§ **Exercise aim**: Copy each line below in which the string "three" appears.

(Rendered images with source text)
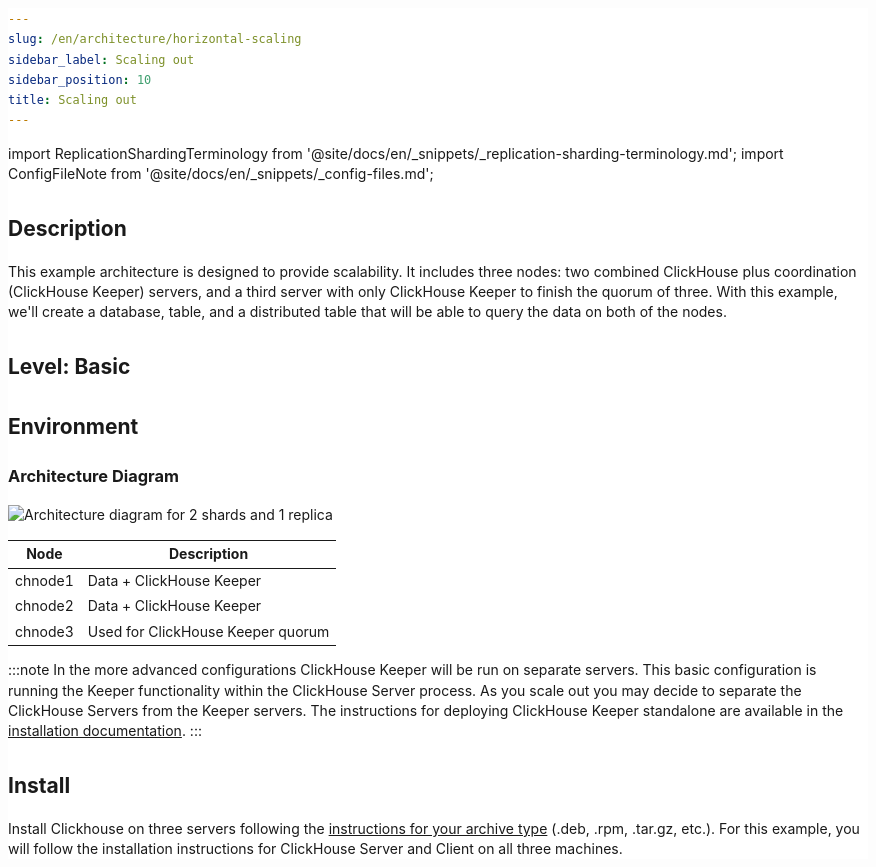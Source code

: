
 ```yaml
---
slug: /en/architecture/horizontal-scaling
sidebar_label: Scaling out
sidebar_position: 10
title: Scaling out
---
```

import ReplicationShardingTerminology from '@site/docs/en/_snippets/_replication-sharding-terminology.md';
import ConfigFileNote from '@site/docs/en/_snippets/_config-files.md';


## Description
This example architecture is designed to provide scalability.  It includes three nodes: two combined ClickHouse plus coordination (ClickHouse Keeper) servers, and a third server with only ClickHouse Keeper to finish the quorum of three. With this example, we'll create a database, table, and a distributed table that will be able to query the data on both of the nodes.

## Level: Basic

<ReplicationShardingTerminology />

## Environment
### Architecture Diagram
![Architecture diagram for 2 shards and 1 replica](@site/docs/en/deployment-guides/images/scaling-out-1.png)

|Node|Description|
|----|-----------|
|chnode1|Data + ClickHouse Keeper|
|chnode2|Data + ClickHouse Keeper|
|chnode3|Used for ClickHouse Keeper quorum|

:::note
In the more advanced configurations ClickHouse Keeper will be run on separate servers.  This basic configuration is running the Keeper functionality within the ClickHouse Server process.  As you scale out you may decide to separate the ClickHouse Servers from the Keeper servers.  The instructions for deploying ClickHouse Keeper standalone are available in the [installation documentation](/docs/en/getting-started/install.md/#install-standalone-clickhouse-keeper).
:::

## Install

Install Clickhouse on three servers following the [instructions for your archive type](/docs/en/getting-started/install.md/#available-installation-options) (.deb, .rpm, .tar.gz, etc.). For this example, you will follow the installation instructions for ClickHouse Server and Client on all three machines.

§ **Output for this exercise**:
This example architecture is designed to provide scalability.  It includes three nodes: two combined ClickHouse plus coordination (ClickHouse Keeper) servers, and a third server with only ClickHouse Keeper to finish the quorum of three. With this example, we'll create a database, table, and a distributed table that will be able to query the data on both of the nodes.
Install Clickhouse on three servers following the [instructions for your archive type](/docs/en/getting-started/install.md/#available-installation-options) (.deb, .rpm, .tar.gz, etc.). For this example, you will follow the installation instructions for ClickHouse Server and Client on all three machines.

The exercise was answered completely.